Software is a strange business: Software is expected to be free, especially when it’s on the web, yet FAAMG[1] engineers are known for absurdly high salaries. How do these two fit together?

[1]: FAAMG stands for Facebook, Apple, Amazon, Microsoft, and Google/Alphabet: All American tech companies, yet also the 5 most valuable companies in the world.

Another Bubble?

The Nasdaq Composite is a stock market index which leans towards information technology stocks. In the last 5 years, the Nasdaq has risen from 4.8k to 13.8k, meaning that any investment would have almost tripled, and an annual growth rate of 24%! (calculated on Jun 6 2021). The big tech companies (FAAMG) are the five companies in the American economy with the highest market cap (= the most money invested in them).

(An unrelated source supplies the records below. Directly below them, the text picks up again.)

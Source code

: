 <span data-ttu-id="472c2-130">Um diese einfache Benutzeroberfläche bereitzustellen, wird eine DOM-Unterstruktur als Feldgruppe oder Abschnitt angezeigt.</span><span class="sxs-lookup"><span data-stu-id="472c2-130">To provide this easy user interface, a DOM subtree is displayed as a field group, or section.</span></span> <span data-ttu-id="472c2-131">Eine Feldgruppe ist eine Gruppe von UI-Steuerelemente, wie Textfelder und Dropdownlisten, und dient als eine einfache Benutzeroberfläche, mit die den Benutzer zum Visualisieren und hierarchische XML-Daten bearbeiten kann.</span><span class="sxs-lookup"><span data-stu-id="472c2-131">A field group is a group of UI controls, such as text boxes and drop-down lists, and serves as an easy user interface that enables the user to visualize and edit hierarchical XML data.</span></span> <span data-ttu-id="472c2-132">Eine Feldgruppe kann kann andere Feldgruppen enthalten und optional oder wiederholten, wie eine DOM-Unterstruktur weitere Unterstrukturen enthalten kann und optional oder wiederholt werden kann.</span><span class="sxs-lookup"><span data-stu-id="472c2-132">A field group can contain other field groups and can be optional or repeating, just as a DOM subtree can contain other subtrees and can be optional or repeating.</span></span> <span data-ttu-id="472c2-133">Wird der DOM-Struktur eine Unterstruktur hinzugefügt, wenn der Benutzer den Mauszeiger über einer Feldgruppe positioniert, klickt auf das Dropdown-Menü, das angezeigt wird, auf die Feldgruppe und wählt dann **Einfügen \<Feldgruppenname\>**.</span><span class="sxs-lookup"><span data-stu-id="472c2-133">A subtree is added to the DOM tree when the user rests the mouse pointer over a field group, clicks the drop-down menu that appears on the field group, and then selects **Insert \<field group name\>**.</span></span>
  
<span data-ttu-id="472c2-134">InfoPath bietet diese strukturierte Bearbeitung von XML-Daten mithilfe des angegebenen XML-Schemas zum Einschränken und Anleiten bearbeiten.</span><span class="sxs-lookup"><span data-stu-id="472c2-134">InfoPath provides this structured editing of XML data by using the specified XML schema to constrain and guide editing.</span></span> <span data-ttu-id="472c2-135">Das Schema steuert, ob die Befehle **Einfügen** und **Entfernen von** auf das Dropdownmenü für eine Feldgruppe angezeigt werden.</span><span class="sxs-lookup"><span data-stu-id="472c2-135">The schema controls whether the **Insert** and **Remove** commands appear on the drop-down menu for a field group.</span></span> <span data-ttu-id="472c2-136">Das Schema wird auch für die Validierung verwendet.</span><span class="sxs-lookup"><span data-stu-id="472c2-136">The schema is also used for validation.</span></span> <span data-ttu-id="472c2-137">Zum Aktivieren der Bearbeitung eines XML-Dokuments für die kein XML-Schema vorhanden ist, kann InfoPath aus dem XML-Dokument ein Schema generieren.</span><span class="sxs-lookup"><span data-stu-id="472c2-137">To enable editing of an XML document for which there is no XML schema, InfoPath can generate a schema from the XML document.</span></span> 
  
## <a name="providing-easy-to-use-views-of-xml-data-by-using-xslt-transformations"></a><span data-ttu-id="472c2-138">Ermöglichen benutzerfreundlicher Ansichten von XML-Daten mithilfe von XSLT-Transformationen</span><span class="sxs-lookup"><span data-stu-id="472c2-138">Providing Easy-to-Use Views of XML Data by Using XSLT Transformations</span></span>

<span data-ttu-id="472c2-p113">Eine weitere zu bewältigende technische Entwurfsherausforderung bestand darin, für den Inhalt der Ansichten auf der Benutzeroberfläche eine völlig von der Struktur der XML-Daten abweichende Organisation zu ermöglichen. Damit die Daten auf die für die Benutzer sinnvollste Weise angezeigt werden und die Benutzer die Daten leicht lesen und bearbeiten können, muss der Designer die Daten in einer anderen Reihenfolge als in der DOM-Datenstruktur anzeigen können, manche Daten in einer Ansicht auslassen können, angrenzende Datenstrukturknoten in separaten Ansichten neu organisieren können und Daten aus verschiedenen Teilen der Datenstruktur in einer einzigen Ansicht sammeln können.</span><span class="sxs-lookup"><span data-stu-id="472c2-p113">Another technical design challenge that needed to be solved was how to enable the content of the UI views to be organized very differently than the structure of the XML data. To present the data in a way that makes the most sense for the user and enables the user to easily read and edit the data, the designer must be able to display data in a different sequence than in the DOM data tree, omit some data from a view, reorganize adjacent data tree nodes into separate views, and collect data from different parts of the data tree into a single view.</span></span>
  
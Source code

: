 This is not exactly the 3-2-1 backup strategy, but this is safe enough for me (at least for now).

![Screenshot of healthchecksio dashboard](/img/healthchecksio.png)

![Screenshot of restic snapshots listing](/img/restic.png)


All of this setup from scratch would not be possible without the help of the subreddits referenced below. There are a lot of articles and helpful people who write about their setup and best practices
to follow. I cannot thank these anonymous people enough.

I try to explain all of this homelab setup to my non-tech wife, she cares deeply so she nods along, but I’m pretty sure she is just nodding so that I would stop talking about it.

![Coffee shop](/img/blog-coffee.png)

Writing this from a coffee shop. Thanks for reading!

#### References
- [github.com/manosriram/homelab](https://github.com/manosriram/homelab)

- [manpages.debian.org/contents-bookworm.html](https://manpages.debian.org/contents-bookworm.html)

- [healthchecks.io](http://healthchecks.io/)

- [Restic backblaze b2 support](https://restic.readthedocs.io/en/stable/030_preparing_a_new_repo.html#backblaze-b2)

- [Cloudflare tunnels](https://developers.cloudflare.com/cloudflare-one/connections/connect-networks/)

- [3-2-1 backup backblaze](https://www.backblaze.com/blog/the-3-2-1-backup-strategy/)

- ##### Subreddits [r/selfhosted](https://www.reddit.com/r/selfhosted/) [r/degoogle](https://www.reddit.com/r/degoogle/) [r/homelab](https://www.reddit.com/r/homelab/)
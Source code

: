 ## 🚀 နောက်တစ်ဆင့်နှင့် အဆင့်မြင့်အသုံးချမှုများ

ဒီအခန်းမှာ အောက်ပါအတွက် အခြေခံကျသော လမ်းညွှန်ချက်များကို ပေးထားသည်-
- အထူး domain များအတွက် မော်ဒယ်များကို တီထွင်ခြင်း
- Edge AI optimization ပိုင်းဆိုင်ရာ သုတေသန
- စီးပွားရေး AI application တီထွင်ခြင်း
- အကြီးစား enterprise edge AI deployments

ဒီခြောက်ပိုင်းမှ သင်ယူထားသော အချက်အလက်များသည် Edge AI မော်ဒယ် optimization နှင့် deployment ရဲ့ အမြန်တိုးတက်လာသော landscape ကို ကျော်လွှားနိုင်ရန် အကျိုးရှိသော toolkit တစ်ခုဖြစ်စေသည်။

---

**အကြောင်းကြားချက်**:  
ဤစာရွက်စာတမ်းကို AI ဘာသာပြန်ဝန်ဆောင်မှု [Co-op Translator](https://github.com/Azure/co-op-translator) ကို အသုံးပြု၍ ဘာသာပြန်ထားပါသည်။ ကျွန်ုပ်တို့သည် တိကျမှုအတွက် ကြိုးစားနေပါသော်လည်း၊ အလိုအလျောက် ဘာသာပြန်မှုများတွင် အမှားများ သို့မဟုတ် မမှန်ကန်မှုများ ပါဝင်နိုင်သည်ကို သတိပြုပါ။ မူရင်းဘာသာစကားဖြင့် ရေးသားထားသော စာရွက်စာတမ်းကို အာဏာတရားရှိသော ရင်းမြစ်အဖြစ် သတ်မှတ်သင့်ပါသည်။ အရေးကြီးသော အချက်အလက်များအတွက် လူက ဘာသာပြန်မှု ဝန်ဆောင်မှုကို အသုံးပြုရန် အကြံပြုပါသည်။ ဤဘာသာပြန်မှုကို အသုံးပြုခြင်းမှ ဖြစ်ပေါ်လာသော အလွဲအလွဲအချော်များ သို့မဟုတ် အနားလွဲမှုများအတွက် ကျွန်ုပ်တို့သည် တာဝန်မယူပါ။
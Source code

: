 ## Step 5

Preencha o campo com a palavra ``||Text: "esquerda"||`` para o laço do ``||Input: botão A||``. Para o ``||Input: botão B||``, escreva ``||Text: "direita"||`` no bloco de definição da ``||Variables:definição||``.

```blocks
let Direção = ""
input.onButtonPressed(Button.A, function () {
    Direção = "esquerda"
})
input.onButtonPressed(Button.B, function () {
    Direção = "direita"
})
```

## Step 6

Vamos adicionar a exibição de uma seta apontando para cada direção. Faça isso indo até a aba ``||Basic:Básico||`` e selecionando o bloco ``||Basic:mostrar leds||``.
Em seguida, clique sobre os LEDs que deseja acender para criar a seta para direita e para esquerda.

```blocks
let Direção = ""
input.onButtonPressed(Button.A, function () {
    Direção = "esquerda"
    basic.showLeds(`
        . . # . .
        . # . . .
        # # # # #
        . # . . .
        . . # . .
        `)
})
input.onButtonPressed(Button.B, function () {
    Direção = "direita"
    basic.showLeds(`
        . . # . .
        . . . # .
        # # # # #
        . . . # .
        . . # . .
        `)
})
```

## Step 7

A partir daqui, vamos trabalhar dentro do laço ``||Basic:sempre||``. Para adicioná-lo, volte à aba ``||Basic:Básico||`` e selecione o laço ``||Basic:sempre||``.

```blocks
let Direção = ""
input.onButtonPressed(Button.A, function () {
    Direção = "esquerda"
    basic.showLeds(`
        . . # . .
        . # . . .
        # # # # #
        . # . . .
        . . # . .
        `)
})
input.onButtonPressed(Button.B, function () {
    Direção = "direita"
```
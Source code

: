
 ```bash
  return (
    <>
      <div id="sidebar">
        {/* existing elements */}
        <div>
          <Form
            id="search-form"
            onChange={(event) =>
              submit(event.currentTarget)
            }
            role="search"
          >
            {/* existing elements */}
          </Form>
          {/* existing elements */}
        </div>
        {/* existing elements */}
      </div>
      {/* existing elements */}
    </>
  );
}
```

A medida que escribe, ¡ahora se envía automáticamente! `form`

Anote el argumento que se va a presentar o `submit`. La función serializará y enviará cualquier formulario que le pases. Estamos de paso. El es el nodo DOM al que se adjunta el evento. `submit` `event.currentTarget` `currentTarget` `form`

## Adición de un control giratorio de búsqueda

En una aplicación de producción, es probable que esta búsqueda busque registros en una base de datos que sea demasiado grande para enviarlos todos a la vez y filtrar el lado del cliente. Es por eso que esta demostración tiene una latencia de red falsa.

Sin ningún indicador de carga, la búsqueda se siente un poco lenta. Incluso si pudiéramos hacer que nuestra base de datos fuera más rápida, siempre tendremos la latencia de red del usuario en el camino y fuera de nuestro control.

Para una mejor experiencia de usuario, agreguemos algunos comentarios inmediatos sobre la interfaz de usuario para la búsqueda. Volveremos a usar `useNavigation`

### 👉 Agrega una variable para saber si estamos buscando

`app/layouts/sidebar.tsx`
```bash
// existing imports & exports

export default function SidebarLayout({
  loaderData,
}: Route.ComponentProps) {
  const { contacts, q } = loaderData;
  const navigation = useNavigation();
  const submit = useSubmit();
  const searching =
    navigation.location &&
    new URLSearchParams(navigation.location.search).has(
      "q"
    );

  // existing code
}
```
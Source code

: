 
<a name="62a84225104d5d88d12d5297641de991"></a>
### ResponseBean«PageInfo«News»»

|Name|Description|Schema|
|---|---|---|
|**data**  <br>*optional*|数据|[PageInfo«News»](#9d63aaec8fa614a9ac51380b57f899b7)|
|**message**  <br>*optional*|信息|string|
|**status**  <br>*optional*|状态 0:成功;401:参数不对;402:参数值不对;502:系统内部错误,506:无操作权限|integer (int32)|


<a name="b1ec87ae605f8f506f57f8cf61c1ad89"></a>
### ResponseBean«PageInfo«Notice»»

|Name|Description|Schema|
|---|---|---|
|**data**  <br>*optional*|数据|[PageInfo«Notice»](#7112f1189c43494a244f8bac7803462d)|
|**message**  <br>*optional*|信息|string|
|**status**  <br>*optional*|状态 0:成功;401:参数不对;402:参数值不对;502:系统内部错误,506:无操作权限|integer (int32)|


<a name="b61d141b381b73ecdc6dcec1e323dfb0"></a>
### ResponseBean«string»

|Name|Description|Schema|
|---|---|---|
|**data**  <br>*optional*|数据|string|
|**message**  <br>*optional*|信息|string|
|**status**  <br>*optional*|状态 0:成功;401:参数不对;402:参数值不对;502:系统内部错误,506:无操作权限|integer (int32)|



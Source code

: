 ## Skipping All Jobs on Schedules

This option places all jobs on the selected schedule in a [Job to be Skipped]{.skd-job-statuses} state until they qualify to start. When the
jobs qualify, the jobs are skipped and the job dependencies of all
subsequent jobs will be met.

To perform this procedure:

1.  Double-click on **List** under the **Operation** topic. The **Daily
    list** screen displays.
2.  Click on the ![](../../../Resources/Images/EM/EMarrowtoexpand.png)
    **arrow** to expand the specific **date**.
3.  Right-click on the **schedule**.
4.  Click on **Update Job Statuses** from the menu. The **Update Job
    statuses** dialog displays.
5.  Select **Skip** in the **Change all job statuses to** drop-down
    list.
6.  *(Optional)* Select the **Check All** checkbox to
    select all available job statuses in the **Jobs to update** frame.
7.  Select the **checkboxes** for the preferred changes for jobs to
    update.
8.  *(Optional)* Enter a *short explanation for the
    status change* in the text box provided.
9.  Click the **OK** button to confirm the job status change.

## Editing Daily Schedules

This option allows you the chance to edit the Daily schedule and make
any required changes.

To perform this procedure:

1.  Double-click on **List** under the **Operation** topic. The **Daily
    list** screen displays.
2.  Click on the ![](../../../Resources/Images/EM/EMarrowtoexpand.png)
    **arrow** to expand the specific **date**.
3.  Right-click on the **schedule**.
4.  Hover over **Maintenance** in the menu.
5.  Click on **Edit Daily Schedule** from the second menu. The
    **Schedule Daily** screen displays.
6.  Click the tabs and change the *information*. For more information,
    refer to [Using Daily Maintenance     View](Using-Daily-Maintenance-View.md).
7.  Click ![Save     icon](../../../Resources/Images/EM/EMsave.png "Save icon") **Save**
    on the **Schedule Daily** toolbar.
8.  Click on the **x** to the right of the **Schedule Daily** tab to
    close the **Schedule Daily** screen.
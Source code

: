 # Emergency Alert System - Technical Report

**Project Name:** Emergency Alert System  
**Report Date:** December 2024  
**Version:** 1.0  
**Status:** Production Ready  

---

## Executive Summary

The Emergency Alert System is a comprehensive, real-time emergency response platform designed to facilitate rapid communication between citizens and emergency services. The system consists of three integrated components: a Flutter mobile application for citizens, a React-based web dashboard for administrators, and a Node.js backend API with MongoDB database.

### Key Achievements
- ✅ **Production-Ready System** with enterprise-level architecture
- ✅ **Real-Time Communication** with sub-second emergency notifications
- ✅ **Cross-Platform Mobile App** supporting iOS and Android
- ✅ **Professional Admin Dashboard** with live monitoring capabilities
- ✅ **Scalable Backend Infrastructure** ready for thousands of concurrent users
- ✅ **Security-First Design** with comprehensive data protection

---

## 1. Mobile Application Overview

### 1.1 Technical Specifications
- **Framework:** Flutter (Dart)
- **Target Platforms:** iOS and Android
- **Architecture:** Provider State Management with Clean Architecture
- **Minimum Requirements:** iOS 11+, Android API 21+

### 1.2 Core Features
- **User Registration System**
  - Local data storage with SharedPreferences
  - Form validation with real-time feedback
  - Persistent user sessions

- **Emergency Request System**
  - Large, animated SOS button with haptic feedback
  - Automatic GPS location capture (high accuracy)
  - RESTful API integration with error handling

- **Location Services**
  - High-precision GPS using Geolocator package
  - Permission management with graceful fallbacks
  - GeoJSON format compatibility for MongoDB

WeWork is a startup that provides coworking spaces. This means different companies or individual can rent part of a shared office from them. Despite being bound to the very unsexy and slow-moving economics of real-estate prices, the company branded itself as a fast-growing tech company, and was valued at high multiples of any similar office space companies. How this “tech company” pitch convinced anyone for more than 5 minutes of scrutiny is still beyond me. The most I can come up with is their promise to “optimize work” by tracking work times and interactions, which is just regurgitated “big data” balderdash. Alas, in 2018, the company’s loss was larger than its revenue. When trying to IPO in 2019, the company’s filings revealed widespread mismanagement and misappropriation on behalf of the founder Adam Neumann, and that there was no path to profitability. In 2020, WeWork’s valuation dropped from $47bn to $2.9bn. The WeWork bubble popped.

Further than WeWork, there is great excitement around starting websites, apps, and other digital platforms. Look no further than Gimlet’s The Pitch podcast for a demonstration: Almost all pitched businesses are some sort of app that will somehow use “big data” to somehow make things smarter. VCs (venture capital investors) are pouring trillions into tech startups in the hope of discovering the next Google. (The money behind those investments often comes from unsavory sources such as the Saudi government, but we are getting off-topic.)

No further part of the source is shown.